WHAT THE EXERCISE ASKS — Select every line containing the word "used" from the material, and copy those lines.

STORED DATA —
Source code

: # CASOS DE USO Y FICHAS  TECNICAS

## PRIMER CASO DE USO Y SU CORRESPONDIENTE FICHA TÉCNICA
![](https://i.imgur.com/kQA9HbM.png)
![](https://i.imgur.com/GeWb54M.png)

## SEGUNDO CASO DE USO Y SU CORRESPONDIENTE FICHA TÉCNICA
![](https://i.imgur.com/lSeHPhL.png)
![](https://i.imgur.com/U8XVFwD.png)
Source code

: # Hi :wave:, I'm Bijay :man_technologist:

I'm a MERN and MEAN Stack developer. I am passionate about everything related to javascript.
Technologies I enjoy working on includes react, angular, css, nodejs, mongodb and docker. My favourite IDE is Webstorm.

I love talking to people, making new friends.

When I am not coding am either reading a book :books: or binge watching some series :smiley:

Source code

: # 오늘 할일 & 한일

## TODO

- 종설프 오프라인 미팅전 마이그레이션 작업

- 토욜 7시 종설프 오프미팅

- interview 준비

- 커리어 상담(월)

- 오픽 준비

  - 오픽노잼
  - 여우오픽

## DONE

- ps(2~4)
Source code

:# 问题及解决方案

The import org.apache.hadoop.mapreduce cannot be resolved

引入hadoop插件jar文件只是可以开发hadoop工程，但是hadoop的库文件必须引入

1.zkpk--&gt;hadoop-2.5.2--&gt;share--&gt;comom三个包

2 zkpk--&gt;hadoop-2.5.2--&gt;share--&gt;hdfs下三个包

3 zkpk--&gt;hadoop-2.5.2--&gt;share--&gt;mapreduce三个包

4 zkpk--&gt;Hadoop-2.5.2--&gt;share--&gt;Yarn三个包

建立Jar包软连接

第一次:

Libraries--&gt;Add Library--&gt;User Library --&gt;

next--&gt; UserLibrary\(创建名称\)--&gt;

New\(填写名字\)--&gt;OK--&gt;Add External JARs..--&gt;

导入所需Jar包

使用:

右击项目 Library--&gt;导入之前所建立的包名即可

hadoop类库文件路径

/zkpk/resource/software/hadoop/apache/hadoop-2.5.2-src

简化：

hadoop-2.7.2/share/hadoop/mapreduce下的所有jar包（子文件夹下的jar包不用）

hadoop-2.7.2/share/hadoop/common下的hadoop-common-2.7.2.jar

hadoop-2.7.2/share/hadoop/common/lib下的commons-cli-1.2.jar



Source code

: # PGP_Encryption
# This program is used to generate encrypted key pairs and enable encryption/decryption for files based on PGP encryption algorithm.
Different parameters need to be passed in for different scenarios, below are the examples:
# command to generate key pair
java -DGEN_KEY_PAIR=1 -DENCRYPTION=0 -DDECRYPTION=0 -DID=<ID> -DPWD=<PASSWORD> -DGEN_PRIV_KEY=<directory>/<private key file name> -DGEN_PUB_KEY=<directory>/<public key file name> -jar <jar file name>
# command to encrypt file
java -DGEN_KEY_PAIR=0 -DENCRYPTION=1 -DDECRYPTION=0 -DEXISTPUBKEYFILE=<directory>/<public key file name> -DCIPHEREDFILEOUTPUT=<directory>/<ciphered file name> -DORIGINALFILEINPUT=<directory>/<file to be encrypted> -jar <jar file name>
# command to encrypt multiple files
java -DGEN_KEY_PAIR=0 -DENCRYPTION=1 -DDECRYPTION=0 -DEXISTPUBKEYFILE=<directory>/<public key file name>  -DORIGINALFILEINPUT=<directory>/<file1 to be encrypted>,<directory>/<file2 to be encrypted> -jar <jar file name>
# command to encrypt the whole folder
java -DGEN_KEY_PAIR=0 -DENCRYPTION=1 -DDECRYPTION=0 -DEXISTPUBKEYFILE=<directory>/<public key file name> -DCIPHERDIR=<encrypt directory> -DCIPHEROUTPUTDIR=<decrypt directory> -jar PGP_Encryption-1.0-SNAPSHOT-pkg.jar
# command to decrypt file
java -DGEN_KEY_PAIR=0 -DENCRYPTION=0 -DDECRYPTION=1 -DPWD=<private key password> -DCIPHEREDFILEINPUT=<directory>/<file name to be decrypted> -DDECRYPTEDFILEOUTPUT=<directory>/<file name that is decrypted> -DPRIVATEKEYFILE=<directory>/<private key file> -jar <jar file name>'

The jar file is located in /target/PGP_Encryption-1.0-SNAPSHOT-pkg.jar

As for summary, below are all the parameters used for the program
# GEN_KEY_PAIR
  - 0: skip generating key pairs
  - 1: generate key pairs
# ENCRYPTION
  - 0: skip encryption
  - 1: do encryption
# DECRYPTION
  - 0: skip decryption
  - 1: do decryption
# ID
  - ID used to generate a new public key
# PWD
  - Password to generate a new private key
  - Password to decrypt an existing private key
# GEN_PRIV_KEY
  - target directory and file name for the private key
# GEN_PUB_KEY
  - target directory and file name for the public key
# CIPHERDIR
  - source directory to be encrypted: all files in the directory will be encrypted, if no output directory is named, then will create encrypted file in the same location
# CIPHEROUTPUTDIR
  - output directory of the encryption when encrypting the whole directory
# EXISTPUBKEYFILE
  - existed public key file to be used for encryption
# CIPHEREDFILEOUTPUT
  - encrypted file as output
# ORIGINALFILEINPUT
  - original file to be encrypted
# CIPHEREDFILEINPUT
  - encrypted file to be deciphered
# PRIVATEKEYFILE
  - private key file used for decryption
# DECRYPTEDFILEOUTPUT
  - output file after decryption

FINISHED EXERCISE —
# This program is used to generate encrypted key pairs and enable encryption/decryption for files based on PGP encryption algorithm.
As for summary, below are all the parameters used for the program
  - ID used to generate a new public key
  - existed public key file to be used for encryption
  - private key file used for decryption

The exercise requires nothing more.